__To do__
Take the lines below beginning at the line that has "-Associate particles to the compartments" and stopping after the line that has "### 5-Generate model", and print them exactly as they are, with no other lines.
##### Supplied data #####
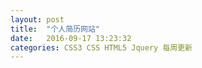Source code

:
 ```yaml
---
layout: post
title:  "个人简历网站"
date:   2016-09-17 13:23:32
categories: CSS3 CSS HTML5 Jquery 每周更新
---
```

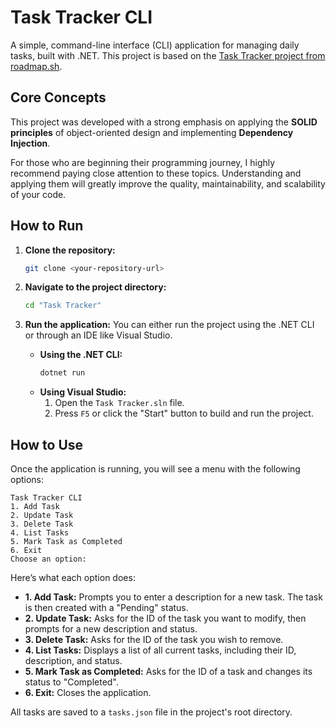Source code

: # Task Tracker CLI

A simple, command-line interface (CLI) application for managing daily tasks, built with .NET. This project is based on the [Task Tracker project from roadmap.sh](https://roadmap.sh/projects/task-tracker).

## Core Concepts

This project was developed with a strong emphasis on applying the **SOLID principles** of object-oriented design and implementing **Dependency Injection**.

For those who are beginning their programming journey, I highly recommend paying close attention to these topics. Understanding and applying them will greatly improve the quality, maintainability, and scalability of your code.

## How to Run

1.  **Clone the repository:**
    ```bash
    git clone <your-repository-url>
    ```
2.  **Navigate to the project directory:**
    ```bash
    cd "Task Tracker"
    ```
3.  **Run the application:**
    You can either run the project using the .NET CLI or through an IDE like Visual Studio.

    *   **Using the .NET CLI:**
        ```bash
        dotnet run
        ```
    *   **Using Visual Studio:**
        1.  Open the `Task Tracker.sln` file.
        2.  Press `F5` or click the "Start" button to build and run the project.

## How to Use

Once the application is running, you will see a menu with the following options:

```
Task Tracker CLI
1. Add Task
2. Update Task
3. Delete Task
4. List Tasks
5. Mark Task as Completed
6. Exit
Choose an option:
```

Here’s what each option does:

*   **1. Add Task:** Prompts you to enter a description for a new task. The task is then created with a "Pending" status.
*   **2. Update Task:** Asks for the ID of the task you want to modify, then prompts for a new description and status.
*   **3. Delete Task:** Asks for the ID of the task you wish to remove.
*   **4. List Tasks:** Displays a list of all current tasks, including their ID, description, and status.
*   **5. Mark Task as Completed:** Asks for the ID of a task and changes its status to "Completed".
*   **6. Exit:** Closes the application.

All tasks are saved to a `tasks.json` file in the project's root directory.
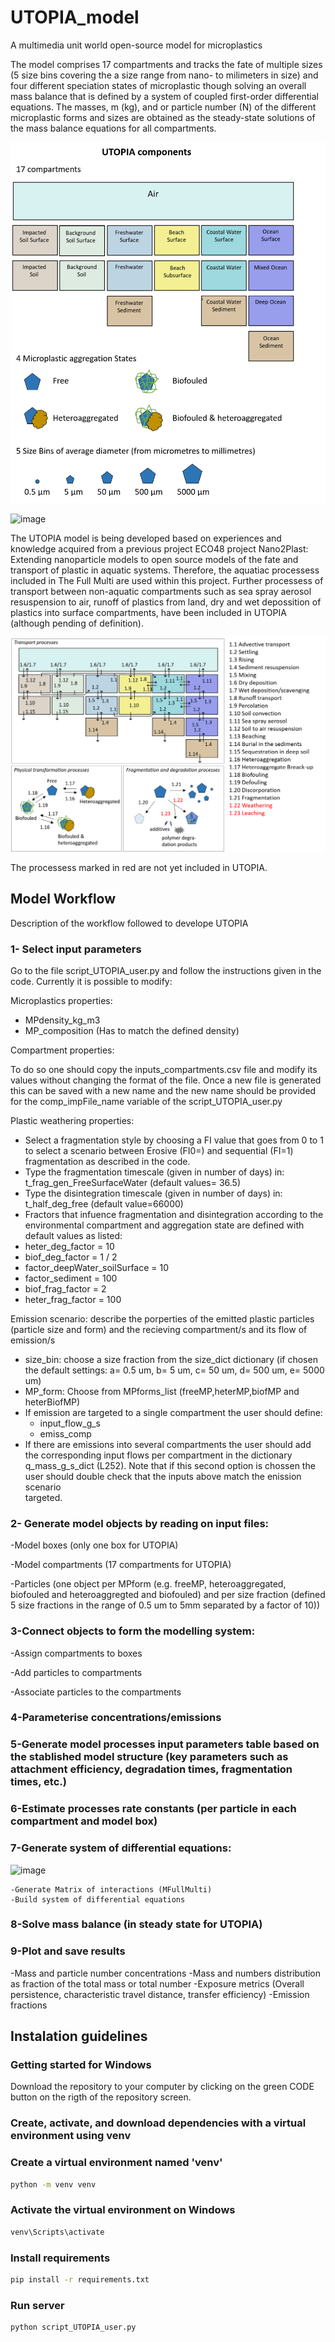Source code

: ﻿# UTOPIA_model

A multimedia unit world open-source model for microplastics 

The model comprises 17 compartments and tracks the fate of multiple sizes (5 size bins covering the a size range from nano- to milimeters in size) and four different speciation states of microplastic though solving an overall mass balance that is defined by a system of coupled first-order differential equations.  The masses, m (kg), and or particle number (N) of the different microplastic forms and sizes are obtained as the steady-state solutions of the mass balance equations for all compartments.

![image](https://github.com/microplastics-cluster/UTOPIA_model/blob/main/UTOPIA_building_blocks.png)

![image](https://user-images.githubusercontent.com/58487662/188824142-892a10e0-ec4c-42af-adfc-a6a626a35808.png)

The UTOPIA model is being developed based on experiences and knowledge acquired from a previous project ECO48 project Nano2Plast: Extending nanoparticle models to open source models of the fate and transport of plastic in aquatic systems. Therefore, the aquatiac processess included in The Full Multi are used within this project. Further processess of transport between non-aquatic compartments such as sea spray aerosol resuspension to air, runoff of plastics from land, dry and wet depossition of plastics into surface compartments, have been included in UTOPIA (although pending of definition).

![image](https://github.com/microplastics-cluster/UTOPIA_model/blob/main/UTOPIA_processes.png)

The processess marked in red are not yet included in UTOPIA.

## Model Workflow

Description of the workflow followed to develope UTOPIA

### 1- Select input parameters
Go to the file script_UTOPIA_user.py and follow the instructions given in the code. Currently it is possible to modify:

  Microplastics properties:

  - MPdensity_kg_m3 
  - MP_composition  (Has to match the defined density)

  Compartment properties:

  To do so one should copy the inputs_compartments.csv file and modify its values without changing the format of the file. Once a new file is generated this can be saved with a new name and the new name should be provided for the comp_impFile_name variable of the script_UTOPIA_user.py

  Plastic weathering properties:

  - Select a fragmentation style by choosing a FI value that goes from 0 to 1 to select a scenario between Erosive (FI0=) and sequential (FI=1) fragmentation as described in the code.
  - Type the fragmentation timescale (given in number of days) in: t_frag_gen_FreeSurfaceWater (default values= 36.5)
  - Type the disintegration timescale (given in number of days) in: t_half_deg_free (default value=66000)
  - Fractors that infuence fragmentation and disintegration according to the environmental compartment and aggregation state are defined with default values as listed:
  - heter_deg_factor = 10
  - biof_deg_factor = 1 / 2
  - factor_deepWater_soilSurface = 10
  - factor_sediment = 100
  - biof_frag_factor = 2
  - heter_frag_factor = 100

  Emission scenario:
  describe the porperties of the emitted plastic particles (particle size and form) and the recieving compartment/s and its flow of emission/s

  - size_bin: choose a size fraction from the size_dict dictionary (if chosen the default settings: a= 0.5 um, b= 5 um, c= 50 um, d= 500 um, e= 5000 um)
  - MP_form: Choose from MPforms_list (freeMP,heterMP,biofMP and heterBiofMP)
  - If emission are targeted to a single compartment the user should define:
    - input_flow_g_s
    - emiss_comp
  - If there are emissions into several compartments the user should add the corresponding input flows per compartment in the dictionary q_mass_g_s_dict (L252). Note that if this second option is chossen the user should double check that the inputs above match the enission scenario  
 targeted.


### 2- Generate model objects by reading on input files:

  -Model boxes (only one box for UTOPIA)
  
  -Model compartments (17 compartments for UTOPIA)
  
  -Particles (one object per MPform (e.g. freeMP, heteroaggregated, biofouled and heteroaggregted and biofouled) and per size fraction (defined 5 size fractions in the range of 0.5 um to 5mm separated by a factor of 10))

### 3-Connect objects to form the modelling system:

 -Assign compartments to boxes
  
 -Add particles to compartments
 
 -Associate particles to the compartments
  
### 4-Parameterise concentrations/emissions

### 5-Generate model processes input parameters table based on the stablished model structure (key parameters such as attachment efficiency, degradation times, fragmentation times, etc.)

### 6-Estimate processes rate constants (per particle in each compartment and model box)

### 7-Generate system of differential equations:

![image](https://user-images.githubusercontent.com/58487662/186609599-c75bb341-45f4-4bf4-a055-fb332aff3756.png)

    -Generate Matrix of interactions (MFullMulti)
    -Build system of differential equations

### 8-Solve mass balance (in steady state for UTOPIA)

### 9-Plot and save results

  -Mass and particle number concentrations
  -Mass and numbers distribution as fraction of the total mass or total number
  -Exposure metrics (Overall persistence, characteristic travel distance, transfer efficiency)
  -Emission fractions


## Instalation guidelines

### Getting started for Windows

Download the repository to your computer by clicking on the green CODE button on the rigth of the repository screen.

### Create, activate, and download dependencies with a virtual environment using venv

### Create a virtual environment named 'venv'
```bash
python -m venv venv
```
### Activate the virtual environment on Windows
```bash
venv\Scripts\activate
```
### Install requirements
```bash
pip install -r requirements.txt
```
### Run server 
```bash
python script_UTOPIA_user.py
```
#####
__Result of this task__
 -Associate particles to the compartments
  
### 4-Parameterise concentrations/emissions

### 5-Generate model processes input parameters table based on the stablished model structure (key parameters such as attachment efficiency, degradation times, fragmentation times, etc.)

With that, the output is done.